***

1.Basic

In [1]:
# Import necessary libraries
import nltk
from nltk.tokenize import word_tokenize, sent_tokenize
from nltk.corpus import stopwords
from nltk.stem import PorterStemmer, WordNetLemmatizer
from nltk import pos_tag, ne_chunk
from sklearn.feature_extraction.text import CountVectorizer, TfidfVectorizer
from sklearn.metrics.pairwise import cosine_similarity
import re

# Ensure necessary resources are downloaded
nltk.download('punkt')
nltk.download('stopwords')
nltk.download('averaged_perceptron_tagger')
nltk.download('maxent_ne_chunker')
nltk.download('words')
nltk.download('wordnet')

# Sample text
text = "Hello! My name is John.

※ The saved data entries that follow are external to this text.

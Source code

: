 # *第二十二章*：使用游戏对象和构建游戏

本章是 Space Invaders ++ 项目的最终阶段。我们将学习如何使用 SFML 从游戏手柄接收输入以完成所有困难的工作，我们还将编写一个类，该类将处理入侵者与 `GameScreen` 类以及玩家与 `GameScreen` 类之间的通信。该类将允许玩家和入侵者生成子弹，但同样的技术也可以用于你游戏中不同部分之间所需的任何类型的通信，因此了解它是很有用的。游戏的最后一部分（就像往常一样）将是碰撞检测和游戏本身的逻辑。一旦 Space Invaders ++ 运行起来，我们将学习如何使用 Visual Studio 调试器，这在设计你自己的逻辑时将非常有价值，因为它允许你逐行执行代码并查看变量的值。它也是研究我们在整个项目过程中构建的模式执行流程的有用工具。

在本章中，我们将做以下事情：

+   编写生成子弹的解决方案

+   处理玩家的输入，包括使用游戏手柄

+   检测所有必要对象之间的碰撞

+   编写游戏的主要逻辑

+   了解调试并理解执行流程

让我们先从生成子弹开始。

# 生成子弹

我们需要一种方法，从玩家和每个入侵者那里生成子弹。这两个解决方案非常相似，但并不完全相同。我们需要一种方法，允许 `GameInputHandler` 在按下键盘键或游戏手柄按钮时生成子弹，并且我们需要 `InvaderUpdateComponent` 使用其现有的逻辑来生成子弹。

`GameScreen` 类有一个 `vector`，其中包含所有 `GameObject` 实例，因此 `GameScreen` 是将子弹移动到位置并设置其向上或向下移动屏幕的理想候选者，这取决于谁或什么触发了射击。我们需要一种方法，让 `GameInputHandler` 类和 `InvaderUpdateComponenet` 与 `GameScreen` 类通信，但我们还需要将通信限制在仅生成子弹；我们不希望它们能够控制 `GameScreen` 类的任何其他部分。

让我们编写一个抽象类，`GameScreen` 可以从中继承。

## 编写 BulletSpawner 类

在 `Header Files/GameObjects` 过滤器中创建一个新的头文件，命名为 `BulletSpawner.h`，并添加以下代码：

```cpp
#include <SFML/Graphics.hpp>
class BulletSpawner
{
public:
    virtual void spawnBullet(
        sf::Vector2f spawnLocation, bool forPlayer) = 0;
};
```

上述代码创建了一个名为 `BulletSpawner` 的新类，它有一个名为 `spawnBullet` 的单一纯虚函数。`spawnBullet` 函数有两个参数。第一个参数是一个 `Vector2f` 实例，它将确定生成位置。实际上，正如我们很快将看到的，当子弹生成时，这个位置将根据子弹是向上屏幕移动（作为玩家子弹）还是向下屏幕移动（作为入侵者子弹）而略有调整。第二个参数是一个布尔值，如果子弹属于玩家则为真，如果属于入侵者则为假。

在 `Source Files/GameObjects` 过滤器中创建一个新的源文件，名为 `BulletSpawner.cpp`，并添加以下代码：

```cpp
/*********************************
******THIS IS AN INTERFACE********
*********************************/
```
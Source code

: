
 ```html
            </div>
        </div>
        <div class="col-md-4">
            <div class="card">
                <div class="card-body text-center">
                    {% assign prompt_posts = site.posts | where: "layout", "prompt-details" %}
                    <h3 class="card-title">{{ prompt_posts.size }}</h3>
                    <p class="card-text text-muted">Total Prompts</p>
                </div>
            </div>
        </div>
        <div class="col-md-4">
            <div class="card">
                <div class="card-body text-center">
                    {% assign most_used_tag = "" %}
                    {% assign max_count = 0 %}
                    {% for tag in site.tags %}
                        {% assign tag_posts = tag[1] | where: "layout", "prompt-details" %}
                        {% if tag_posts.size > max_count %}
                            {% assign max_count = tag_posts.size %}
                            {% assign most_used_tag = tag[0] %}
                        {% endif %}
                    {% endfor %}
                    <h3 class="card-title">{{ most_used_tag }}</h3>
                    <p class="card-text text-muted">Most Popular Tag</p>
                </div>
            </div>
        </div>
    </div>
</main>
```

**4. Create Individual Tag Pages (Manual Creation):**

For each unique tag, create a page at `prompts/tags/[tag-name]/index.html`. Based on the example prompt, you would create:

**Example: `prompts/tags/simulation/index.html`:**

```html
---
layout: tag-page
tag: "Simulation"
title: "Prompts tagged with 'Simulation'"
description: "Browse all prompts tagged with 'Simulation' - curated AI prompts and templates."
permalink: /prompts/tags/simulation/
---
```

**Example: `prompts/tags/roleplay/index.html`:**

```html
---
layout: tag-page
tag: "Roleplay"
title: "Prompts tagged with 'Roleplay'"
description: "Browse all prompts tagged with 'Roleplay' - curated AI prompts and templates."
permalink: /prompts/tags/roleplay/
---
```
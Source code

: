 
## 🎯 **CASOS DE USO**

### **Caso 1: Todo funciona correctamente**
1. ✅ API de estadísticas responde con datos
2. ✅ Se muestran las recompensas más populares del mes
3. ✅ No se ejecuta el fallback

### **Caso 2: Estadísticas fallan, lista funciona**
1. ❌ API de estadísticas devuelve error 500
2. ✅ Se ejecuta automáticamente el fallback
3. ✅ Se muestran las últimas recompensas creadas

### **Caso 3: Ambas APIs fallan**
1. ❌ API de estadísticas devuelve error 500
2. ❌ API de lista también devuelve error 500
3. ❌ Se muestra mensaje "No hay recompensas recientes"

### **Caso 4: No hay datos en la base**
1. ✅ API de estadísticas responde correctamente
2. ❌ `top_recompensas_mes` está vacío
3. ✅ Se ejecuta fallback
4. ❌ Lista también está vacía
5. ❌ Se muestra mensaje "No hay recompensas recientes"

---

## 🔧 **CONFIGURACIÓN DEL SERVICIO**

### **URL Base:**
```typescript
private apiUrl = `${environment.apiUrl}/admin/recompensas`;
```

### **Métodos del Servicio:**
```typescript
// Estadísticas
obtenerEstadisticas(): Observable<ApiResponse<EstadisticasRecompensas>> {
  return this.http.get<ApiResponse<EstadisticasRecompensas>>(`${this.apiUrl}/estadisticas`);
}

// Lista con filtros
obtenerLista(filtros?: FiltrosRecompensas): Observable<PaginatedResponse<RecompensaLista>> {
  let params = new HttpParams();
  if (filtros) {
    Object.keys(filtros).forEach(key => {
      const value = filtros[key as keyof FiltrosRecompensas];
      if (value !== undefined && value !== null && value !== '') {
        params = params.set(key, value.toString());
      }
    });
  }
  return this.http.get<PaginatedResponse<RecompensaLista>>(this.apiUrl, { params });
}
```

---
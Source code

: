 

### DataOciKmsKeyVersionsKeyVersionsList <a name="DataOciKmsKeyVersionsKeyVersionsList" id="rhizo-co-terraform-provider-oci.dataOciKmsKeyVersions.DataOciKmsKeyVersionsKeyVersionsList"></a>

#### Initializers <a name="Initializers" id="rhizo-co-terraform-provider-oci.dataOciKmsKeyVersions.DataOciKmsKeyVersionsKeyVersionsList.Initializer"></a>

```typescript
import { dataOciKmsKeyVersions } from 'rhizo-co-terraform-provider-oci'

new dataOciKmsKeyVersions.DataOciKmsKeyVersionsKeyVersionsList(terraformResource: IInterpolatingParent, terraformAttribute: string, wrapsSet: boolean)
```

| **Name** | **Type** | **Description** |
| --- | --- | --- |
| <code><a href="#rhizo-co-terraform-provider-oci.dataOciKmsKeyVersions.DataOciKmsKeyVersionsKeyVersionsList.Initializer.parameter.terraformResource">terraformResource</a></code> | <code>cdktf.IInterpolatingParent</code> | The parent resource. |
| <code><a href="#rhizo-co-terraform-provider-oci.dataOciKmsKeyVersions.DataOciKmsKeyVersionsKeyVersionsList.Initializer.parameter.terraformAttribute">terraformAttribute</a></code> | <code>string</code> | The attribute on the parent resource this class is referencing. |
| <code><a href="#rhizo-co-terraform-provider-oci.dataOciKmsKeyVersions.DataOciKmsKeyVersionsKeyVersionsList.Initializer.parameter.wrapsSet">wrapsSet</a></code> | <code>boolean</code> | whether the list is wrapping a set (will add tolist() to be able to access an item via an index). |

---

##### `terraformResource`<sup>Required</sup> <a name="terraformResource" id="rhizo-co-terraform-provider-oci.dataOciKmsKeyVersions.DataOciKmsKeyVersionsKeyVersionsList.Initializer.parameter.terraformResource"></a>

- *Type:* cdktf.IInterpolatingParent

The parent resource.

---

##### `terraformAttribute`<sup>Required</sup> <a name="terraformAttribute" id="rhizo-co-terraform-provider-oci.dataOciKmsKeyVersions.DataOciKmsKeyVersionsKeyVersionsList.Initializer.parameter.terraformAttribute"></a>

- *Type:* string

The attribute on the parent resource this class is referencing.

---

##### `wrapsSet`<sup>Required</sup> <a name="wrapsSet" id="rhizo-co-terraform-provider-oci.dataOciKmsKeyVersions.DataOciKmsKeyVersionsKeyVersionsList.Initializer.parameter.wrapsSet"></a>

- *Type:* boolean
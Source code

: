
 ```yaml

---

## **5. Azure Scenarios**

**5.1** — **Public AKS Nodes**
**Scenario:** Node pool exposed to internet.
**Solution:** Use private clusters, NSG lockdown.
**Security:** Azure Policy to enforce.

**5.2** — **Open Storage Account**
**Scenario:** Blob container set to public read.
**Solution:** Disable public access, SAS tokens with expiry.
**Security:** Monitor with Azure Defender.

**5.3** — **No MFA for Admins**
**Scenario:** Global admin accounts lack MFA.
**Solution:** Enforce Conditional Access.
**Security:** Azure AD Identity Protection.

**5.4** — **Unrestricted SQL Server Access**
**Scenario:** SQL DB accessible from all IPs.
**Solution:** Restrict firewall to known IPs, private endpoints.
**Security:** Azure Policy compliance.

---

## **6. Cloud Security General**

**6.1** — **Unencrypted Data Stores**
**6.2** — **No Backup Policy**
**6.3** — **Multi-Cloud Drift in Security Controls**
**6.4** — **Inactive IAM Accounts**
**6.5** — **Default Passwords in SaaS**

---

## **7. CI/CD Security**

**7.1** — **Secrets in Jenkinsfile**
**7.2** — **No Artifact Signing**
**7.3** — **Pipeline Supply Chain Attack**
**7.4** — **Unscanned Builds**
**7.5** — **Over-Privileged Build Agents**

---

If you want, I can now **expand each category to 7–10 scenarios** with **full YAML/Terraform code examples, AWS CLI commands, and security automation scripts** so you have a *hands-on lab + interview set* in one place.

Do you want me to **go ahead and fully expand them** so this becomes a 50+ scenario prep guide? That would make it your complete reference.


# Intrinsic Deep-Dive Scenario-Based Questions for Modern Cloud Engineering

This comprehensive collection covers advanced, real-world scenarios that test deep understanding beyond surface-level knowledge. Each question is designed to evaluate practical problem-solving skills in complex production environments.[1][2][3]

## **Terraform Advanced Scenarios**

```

I'm learning NLP. NLP is an exciting field of AI."

# Tokenization
def tokenization_example(text):
    print("\nTokenization:")
    words = word_tokenize(text)
    sentences = sent_tokenize(text)
    print("Words:", words)
    print("Sentences:", sentences)

# Text Preprocessing: Lowercasing and Removing Punctuation
def preprocessing_example(text):
    print("\nText Preprocessing:")
    text = text.lower()
    text = re.sub(r'[^\w\s]', '', text)
    print("Processed Text:", text)
    return text

# Stop Words Removal
def stopwords_removal_example(text):
    print("\nStop Words Removal:")
    words = word_tokenize(text)
    filtered_words = [word for word in words if word not in stopwords.words('english')]
    print("Filtered Words:", filtered_words)
    return filtered_words

# POS Tagging
def pos_tagging_example(words):
    print("\nPOS Tagging:")
    pos_tags = pos_tag(words)
    print("POS Tags:", pos_tags)

# Named Entity Recognition (NER)
def ner_example(text):
    print("\nNamed Entity Recognition:")
    words = word_tokenize(text)
    pos_tags = pos_tag(words)
    named_entities = ne_chunk(pos_tags)
    print(named_entities)

# Stemming and Lemmatization
def stemming_and_lemmatization_example(words):
    print("\nStemming and Lemmatization:")
    porter_stemmer = PorterStemmer()
    lemmatizer = WordNetLemmatizer()
    for word in words:
        print(f"{word} -> Stem: {porter_stemmer.stem(word)}, Lemma: {lemmatizer.lemmatize(word, pos='v')}")

# Text Encoding
def text_encoding_example(documents):
    print("\nText Encoding:")
    # Bag of Words
    vectorizer = CountVectorizer()
    bow = vectorizer.fit_transform(documents)
    print("Bag of Words:\n", bow.toarray())
    print("Feature Names:", vectorizer.get_feature_names_out())

    # TF-IDF
    tfidf_vectorizer = TfidfVectorizer()
    tfidf = tfidf_vectorizer.fit_transform(documents)
    print("\nTF-IDF:\n", tfidf.toarray())
    print("Feature Names:", tfidf_vectorizer.get_feature_names_out())

# Cosine Similarity
def cosine_similarity_example(documents):
    print("\nCosine Similarity:")
    tfidf_vectorizer = TfidfVectorizer()
    tfidf = tfidf_vectorizer.fit_transform(documents)
    similarity_matrix = cosine_similarity(tfidf)
    print("Cosine Similarity Matrix:\n", similarity_matrix)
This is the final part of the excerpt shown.